▸ **PROBLEM TO WORK ON**
Whenever a line in the records below contains "thebibliography", pick it out.

▸ **INFORMATION SUPPLIED**
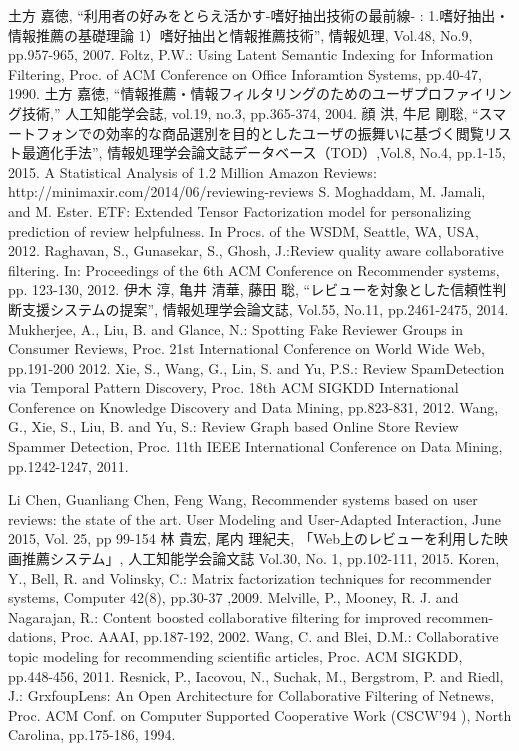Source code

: \documentclass[a4paper,11pt,oneside,openany]{jsbook}
\begin{document}
\begin{thebibliography}{99}
	土方 嘉徳, “利用者の好みをとらえ活かす-嗜好抽出技術の最前線- : 1.嗜好抽出・情報推薦の基礎理論 1）嗜好抽出と情報推薦技術”, 情報処理, Vol.48, No.9, pp.957-965, 2007.
	Foltz, P.W.: Using Latent Semantic Indexing for Information Filtering, Proc. of ACM Conference on Office Inforamtion Systems, pp.40-47, 1990.
	土方 嘉徳, “情報推薦・情報フィルタリングのためのユーザプロファイリング技術,” 人工知能学会誌, vol.19, no.3, pp.365-374, 2004.
	顔 洪, 牛尼 剛聡, “スマートフォンでの効率的な商品選別を目的としたユーザの振舞いに基づく閲覧リスト最適化手法”, 情報処理学会論文誌データベース（TOD）,Vol.8, No.4, pp.1-15, 2015.
	A Statistical Analysis of 1.2 Million Amazon Reviews: http://minimaxir.com/2014/06/reviewing-reviews
        S. Moghaddam, M. Jamali, and M. Ester. ETF: Extended Tensor Factorization model for personalizing prediction of review helpfulness. In Procs. of the WSDM, Seattle, WA, USA, 2012. 
	Raghavan, S., Gunasekar, S., Ghosh, J.:Review quality aware collaborative filtering. In: Proceedings of the 6th ACM Conference on Recommender systems, pp. 123-130, 2012.
	伊木 淳, 亀井 清華, 藤田 聡, “レビューを対象とした信頼性判断支援システムの提案”, 情報処理学会論文誌, Vol.55, No.11, pp.2461-2475, 2014.
	Mukherjee, A., Liu, B. and Glance, N.: Spotting Fake Reviewer Groups in Consumer Reviews, Proc. 21st International Conference on World Wide Web, pp.191-200 2012.
	Xie, S., Wang, G., Lin, S. and Yu, P.S.: Review SpamDetection via Temporal Pattern Discovery, Proc. 18th ACM SIGKDD International Conference on Knowledge Discovery and Data Mining, pp.823-831, 2012.
	Wang, G., Xie, S., Liu, B. and Yu, S.: Review Graph based Online Store Review Spammer Detection, Proc. 11th IEEE International Conference on Data Mining, pp.1242-1247, 2011.
	
	Li Chen, Guanliang Chen, Feng Wang, Recommender systems based on user reviews: the state of the art. User Modeling and User-Adapted Interaction, June 2015, Vol. 25, pp 99-154
	林 貴宏, 尾内 理紀夫, 「Web上のレビューを利用した映画推薦システム」, 人工知能学会論文誌
Vol.30, No. 1, pp.102-111, 2015.
	Koren, Y., Bell, R. and Volinsky, C.: Matrix factorization techniques for recommender systems, Computer 42(8), pp.30-37 ,2009.
	Melville, P., Mooney, R. J. and Nagarajan, R.: Content boosted collaborative filtering for improved recommen- dations, Proc. AAAI, pp.187-192, 2002.
	Wang, C. and Blei, D.M.: Collaborative topic modeling for recommending scientific articles, Proc. ACM SIGKDD, pp.448-456, 2011.
	Resnick, P., Iacovou, N., Suchak, M., Bergstrom, P. and Riedl, J.: GrxfoupLens: An Open Architecture for Collaborative Filtering of Netnews, Proc. ACM Conf. on Computer Supported Cooperative Work (CSCW’94 ), North Carolina, pp.175-186, 1994.
	

\end{thebibliography}
\end{document}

▸ **TASK RESULT**
\begin{thebibliography}{99}
\end{thebibliography}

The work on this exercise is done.